Last night we made pot pie and it worked out well!
I started with one box of chicken stock which I heated on medium and tossed in about 4 boneless chicken breasts, three large leeks (chopped-- white and light green parts only) and two large shallots, chopped. I separately boiled four good sized yukon gold potatoes (skins on, roughly diced) and a bunch of carrots-- also diced.
I added herbs de provence, basil, salt and black pepper to the chicken stock and simmered until the chicken was cooked through. Once the chicken was cooked I removed it from the broth and cut it up into good sized chunks. I put the chicken cubes back in the broth and drained the potatoes and carrots and put them in the broth as well. I then added whole baby onions and frozen sweet baby peas to the broth and continued to simmer. I added some cream and a good bit of corn starch to thicken the mixture.
Separately, I used pillsbury pre-made pie dough to line the bottom of an emile henry bowl... once I was happy with the consistency of the broth, chicken and vegetable mixture, I filled up the bowls. I then used another piece of pre-made pie dough to cover the top of the pot-pie, making a few slices in the top for venting and then putting an egg wash on the outside.

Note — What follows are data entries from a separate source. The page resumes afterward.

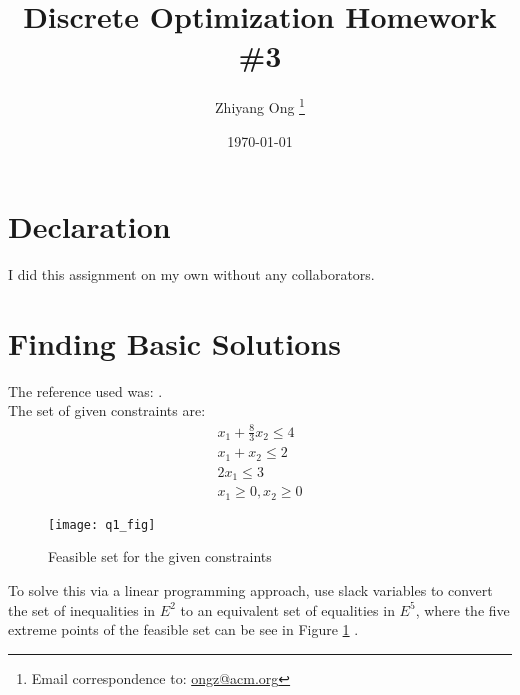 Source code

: \documentclass[letter,12pt]{article}
\begin{document}
\title{Discrete Optimization Homework \#3}
\date{\today}
\author{Zhiyang Ong
	\thanks{Email correspondence to: \href{mailto:ongz@acm.org}{ongz@acm.org}}
}
\maketitle






\section*{Declaration}
\label{sec:declaration}

I did this assignment on my own without any collaborators. %







\section{Finding Basic Solutions}
\label{sec:findingbasicsolutions}

The reference used was: \cite[\S2.5, pages 25--27]{Luenberger2008}. \\

The set of given constraints are:
\begin{eqnarray*}
x_{1} + \frac{8}{3}x_{2} \leq 4 \\
x_{1} + x_{2} \leq 2 \\
2x_{1} \leq 3 \\
x_{1} \geq 0, x_{2} \geq 0
\end{eqnarray*}

\begin{figure}
\centering 
\texttt{[image: q1\_fig]}
\caption{Feasible set for the given constraints \cite[\S2.5, page 27]{Luenberger2008}}
\label{fig:q1feasibleset}
\end{figure}

To solve this via a linear programming approach, use slack variables to convert the set of inequalities in $E^{2}$ to an equivalent set of equalities in $E^{5}$, where the five extreme points of the feasible set can be see in Figure \ref{fig:q1feasibleset} \cite[\S2.1, pages 12]{Luenberger2008}. \\
\end{document}

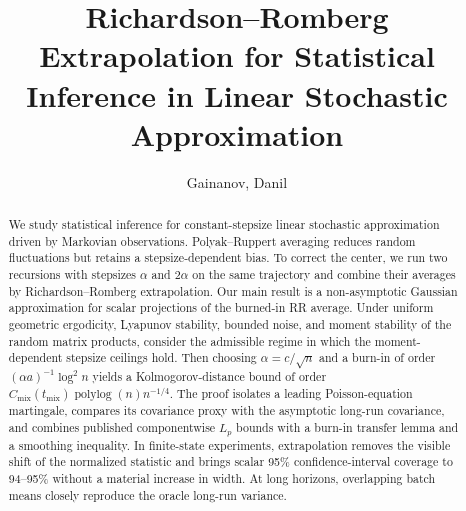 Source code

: \English
\title[RR extrapolation in linear stochastic approximation]
{Richardson--Romberg Extrapolation for Statistical Inference
in Linear Stochastic Approximation}

\author{Gainanov, Danil}
\address{\href{https://www.hse.ru/en/}{HSE University}, Moscow, Russia}

\begin{abstract}
We study statistical inference for constant-stepsize linear stochastic
approximation driven by Markovian observations. Polyak--Ruppert averaging
reduces random fluctuations but retains a stepsize-dependent bias. To correct
the center, we run two recursions with stepsizes $\alpha$ and $2\alpha$ on the
same trajectory and combine their averages by Richardson--Romberg
extrapolation. Our main result is a non-asymptotic Gaussian approximation for
scalar projections of the burned-in RR average. Under uniform geometric
ergodicity, Lyapunov stability, bounded noise, and moment stability of the
random matrix products, consider the admissible regime in which the
moment-dependent stepsize ceilings hold. Then choosing $\alpha=c/\sqrt n$ and
a burn-in of order $(\alpha a)^{-1}\log^2n$ yields a Kolmogorov-distance
bound of order $C_{\mathrm{mix}}(t_{\mathrm{mix}})
\operatorname{polylog}(n)n^{-1/4}$. The proof isolates a leading
Poisson-equation martingale, compares its covariance proxy with the
asymptotic long-run covariance, and combines published componentwise $L_p$
bounds with a burn-in transfer lemma and a smoothing inequality. In finite-state
experiments, extrapolation removes the visible shift of the normalized
statistic and brings scalar 95\% confidence-interval coverage to 94--95\%
without a material increase in width. At long horizons, overlapping batch
means closely reproduce the oracle long-run variance.
\end{abstract}

\Russian
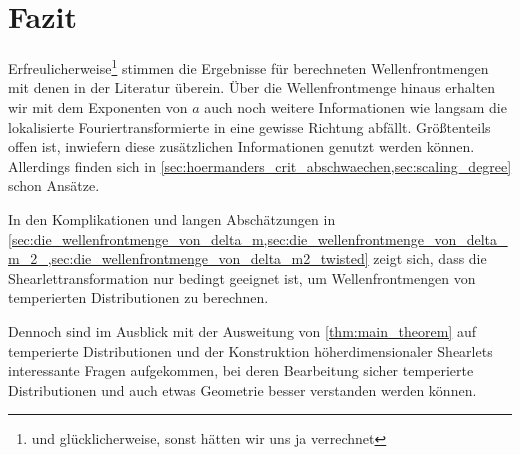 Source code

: \section{Fazit} %
\label{sec:fazit_für_mathematiker}


Erfreulicherweise\footnote{und glücklicherweise, sonst hätten wir uns ja verrechnet} stimmen die Ergebnisse für berechneten Wellenfrontmengen mit denen in der Literatur überein. Über die Wellenfrontmenge hinaus erhalten wir mit dem Exponenten von $a$ auch noch weitere Informationen wie langsam die lokalisierte Fouriertransformierte in eine gewisse Richtung abfällt. Größtenteils offen ist, inwiefern diese zusätzlichen Informationen genutzt werden können. Allerdings finden sich in \cref{sec:hoermanders_crit_abschwaechen,sec:scaling_degree} schon Ansätze.

In den Komplikationen und langen Abschätzungen in \cref{sec:die_wellenfrontmenge_von_delta_m,sec:die_wellenfrontmenge_von_delta_m_2_,sec:die_wellenfrontmenge_von_delta_m2_twisted} zeigt sich, dass die Shearlettransformation nur bedingt geeignet ist, um Wellenfrontmengen von temperierten Distributionen zu berechnen.

Dennoch sind im Ausblick mit der Ausweitung von \cref{thm:main_theorem} auf temperierte Distributionen und  der Konstruktion höherdimensionaler Shearlets interessante Fragen aufgekommen, bei deren Bearbeitung sicher temperierte Distributionen und auch etwas Geometrie besser verstanden werden können.

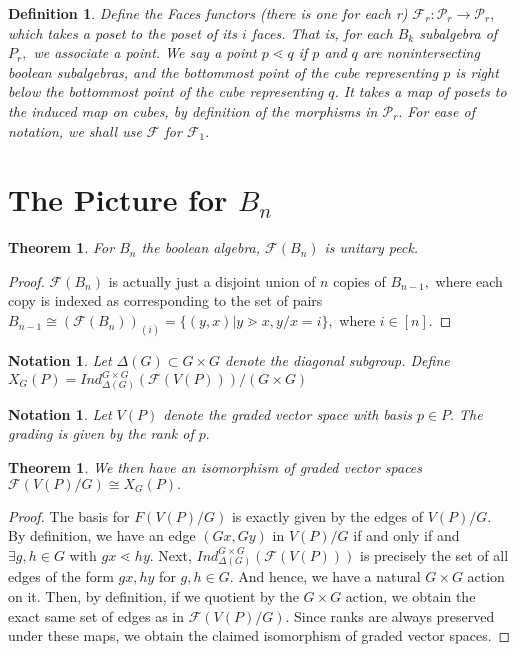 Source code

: \documentclass{amsart}
\newtheorem{thm}[subsubsection]{Theorem}
\newtheorem{defn}[subsubsection]{Definition}
\newtheorem{note}[subsubsection]{Notation}
\begin{document}
\begin{defn}
Define the Faces functors (there is one for each r) $\mathcal F_r:\mathcal P_r \rightarrow \mathcal P_r,$ which takes a poset to the poset of its $i$ faces. That is, for each $B_k$ subalgebra of $P_r,$ we associate a point. We say a point $p \lessdot q$ if $p$ and $q$ are nonintersecting boolean subalgebras, and the bottommost point of the cube representing $p$ is right below the bottommost point of the cube representing $q$. It takes a map of posets to the induced map on cubes, by definition of the morphisms in $\mathcal P_r.$ For ease of notation, we shall use $\mathcal F$ for $\mathcal F_1.$
\end{defn}

\section{The Picture for $B_n$}

\begin{thm}
\label{boolean_edge_peck}
For $B_n$ the boolean algebra, $\mathcal F(B_n)$ is unitary peck.
\end{thm}
\begin{proof}
$\mathcal F(B_n)$ is actually just a disjoint union of $n$ copies of $B_{n-1},$ where each copy is indexed as corresponding to the set of pairs $B_{n-1} \cong (\mathcal F(B_n))_{(i)} =\{(y,x)|y\gtrdot x,y/x = i\},$ where $i \in [n].$
\end{proof}
\begin{note}
Let $\Delta(G) \subset G\times G$ denote the diagonal subgroup.
Define $X_G(P) = Ind_{\Delta(G)}^{G\times G}(\mathcal F(V(P)))/(G\times G)$
\end{note}

\begin{note}
Let $V(P)$ denote the graded vector space with basis $p \in P.$ The grading is given by the rank of $p.$
\end{note}

\begin{thm}
\label{xg_isomorphism} We then have an isomorphism of graded vector spaces $\mathcal F(V(P)/G)\cong X_G(P).$
\end{thm}
\begin{proof}
The basis for $F(V(P)/G)$ is exactly given by the edges of $V(P)/G.$ By definition, we have an edge $(Gx,Gy)$ in $V(P)/G$ if and only if and $\exists g,h \in G$ with $gx \lessdot hy.$ Next, $Ind_{\Delta(G)}^{G\times G}(\mathcal F(V(P)))$ is precisely the set of all edges of the form $gx,hy$ for $g,h \in G.$ And hence, we have a natural $G \times G$ action on it. Then, by definition, if we quotient by the $G\times G$ action, we obtain the exact same set of edges as in $\mathcal F(V(P)/G).$ Since ranks are always preserved under these maps, we obtain the claimed isomorphism of graded vector spaces.
\end{proof}
\end{document}
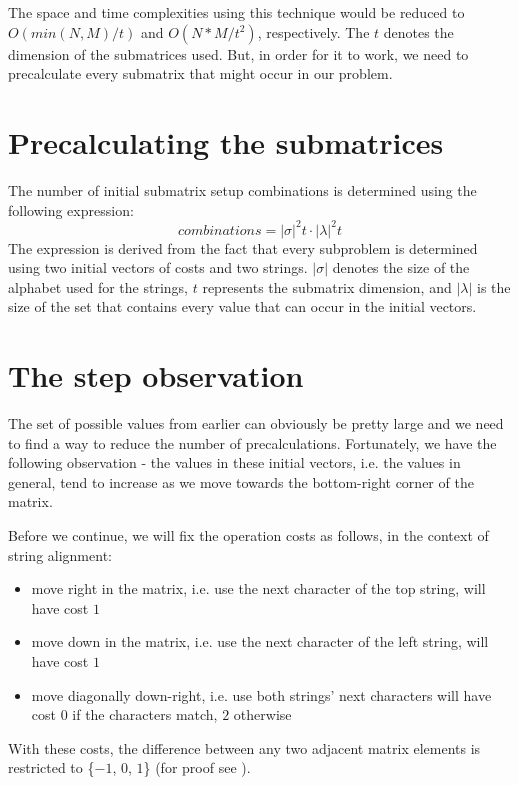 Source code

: \documentclass[times, utf8, seminar, numeric]{fer}
\begin{document}
The space and time complexities using this technique would be reduced to \\
$O(min(N, M) / t)$ and $O(N * M / t^2)$, respectively. The $t$ denotes the dimension of the submatrices used. But, in order for it to work, we need to precalculate every submatrix that might occur in our problem.

\section{Precalculating the submatrices}
The number of initial submatrix setup combinations is determined using the following expression:
\begin{equation}
  combinations = |\sigma|^2t \cdot |\lambda|^2t
\end{equation}
The expression is derived from the fact that every subproblem is determined using two initial vectors of costs and two strings. $|\sigma|$ denotes the size of the alphabet used for the strings, $t$ represents the submatrix dimension, and $|\lambda|$ is the size of the set that contains every value that can occur in the initial vectors.

\section{The step observation}
The set of possible values from earlier can obviously be pretty large and we need to find a way to reduce the number of precalculations. Fortunately, we have the following observation - the values in these initial vectors, i.e. the values in general, tend to increase as we move towards the bottom-right corner of the matrix.

Before we continue, we will fix the operation costs as follows, in the context of string alignment:
\begin{itemize}
\item move right in the matrix, i.e. use the next character of the top string, will have cost $1$
\item move down in the matrix, i.e. use the next character of the left string, will have cost $1$
\item move diagonally down-right, i.e. use both strings' next characters will have cost $0$ if the characters match, $2$ otherwise
\end{itemize}
With these costs, the difference between any two adjacent matrix elements is restricted to \{$-1$, $0$, $1$\} (for proof see \citep{gusfield1997algorithms}).
\end{document}
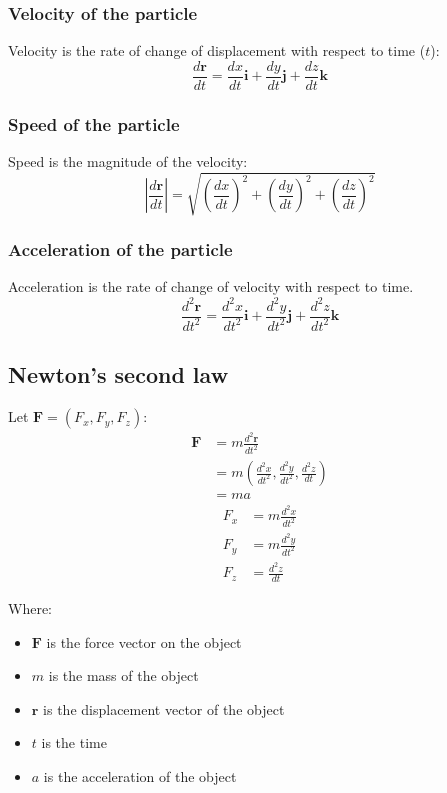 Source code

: \documentclass[11pt]{article}
\begin{document}
\subsubsection{Velocity of the particle}
\label{sec:orgfbc8e7b}
Velocity is the rate of change of displacement with respect to time (\(t\)):
\[\frac{d \boldsymbol{r}}{dt} = \frac{dx}{dt} \boldsymbol{i} + \frac{dy}{dt} \boldsymbol{j} + \frac{dz}{dt} \boldsymbol{k}\]

\subsubsection{Speed of the particle}
\label{sec:orgae5fde3}
Speed is the magnitude of the velocity:
\[\left| \frac{d \boldsymbol{r}}{dt} \right| = \sqrt{\left(\frac{dx}{dt} \right)^2 + \left(\frac{dy}{dt} \right)^2 + \left(\frac{dz}{dt} \right)^2}\]

\subsubsection{Acceleration of the particle}
\label{sec:orgd183267}
Acceleration is the rate of change of velocity with respect to time.
\[\frac{d^2 \boldsymbol{r}}{dt^2} = \frac{d^2 x}{dt^2} \boldsymbol{i} + \frac{d^2 y}{dt^2} \boldsymbol{j} + \frac{d^2 z}{dt^2} \boldsymbol{k}\]

 \newpage

\subsection{Newton's second law}
\label{sec:org3c22052}
Let \(\boldsymbol{F} = (F_x, F_y, F_z)\):
\begin{align*}
\boldsymbol{F} &= m \frac{d^2 \boldsymbol{r}}{dt^2} \\
&= m \left(\frac{d^2 x}{dt^2}, \frac{d^2 y}{dt^2}, \frac{d^2 z}{dt} \right) \\
&= ma
\end{align*}
\begin{align*}
F_x &= m \frac{d^2 x}{dt^2} \\
F_y &= m \frac{d^2 y}{dt^2} \\
F_z &= \frac{d^2 z}{dt}
\end{align*}

Where:
\begin{itemize}
\item \(\boldsymbol{F}\) is the force vector on the object
\item \(m\) is the mass of the object
\item \(\boldsymbol{r}\) is the displacement vector of the object
\item \(t\) is the time
\item \(a\) is the acceleration of the object
\end{itemize}
\end{document}
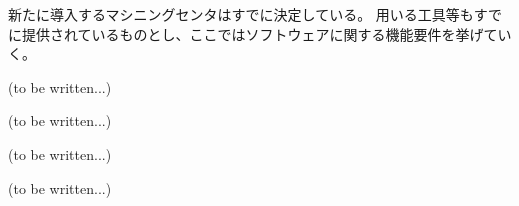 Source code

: 

新たに導入するマシニングセンタはすでに決定している。
用いる工具等もすでに提供されているものとし、ここではソフトウェアに関する機能要件を挙げていく。



(to be written...)



(to be written...)



(to be written...)



(to be written...)




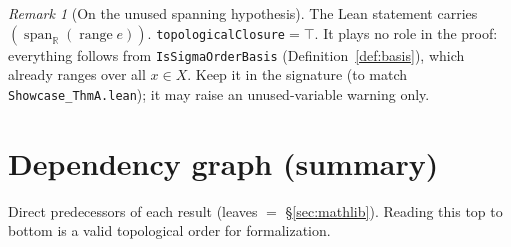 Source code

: \documentclass[11pt]{article}
\theoremstyle{definition}
\theoremstyle{plain}
\theoremstyle{remark}
\newtheorem{remark}[definition]{Remark}
\newcommand{\R}{\mathbb{R}}
\begin{document}
\begin{remark}[On the unused spanning hypothesis]\label{rem:hspan}
The Lean statement carries \((\operatorname{span}_\R(\operatorname{range} e))\).
\texttt{topologicalClosure}\(=\top\). It plays no role in the proof: everything
follows from \texttt{IsSigmaOrderBasis} (Definition~\ref{def:basis}), which already
ranges over all \(x\in X\). Keep it in the signature (to match
\texttt{Showcase\_ThmA.lean}); it may raise an unused-variable warning only.
\end{remark}

\section{Dependency graph (summary)}\label{sec:dag}

Direct predecessors of each result (leaves \(=\) \S\ref{sec:mathlib}). Reading this
top to bottom is a valid topological order for formalization.
\end{document}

I baked the pot pies on 400 for about 15-20 minutes or until the pie crust was golden brown a bit puffy and the insides were bubbling.
My favorite part were the baby onions! We downed these while watching an episode of Black Adder (which, while Hugh Laurie was entertaining, just will never be one of my favorite "britcoms"...) All in all, though, a good dinner, especially on a chilly winter night! :)
Next time, I would maybe add some white wine to the broth... we just didn't have any handy...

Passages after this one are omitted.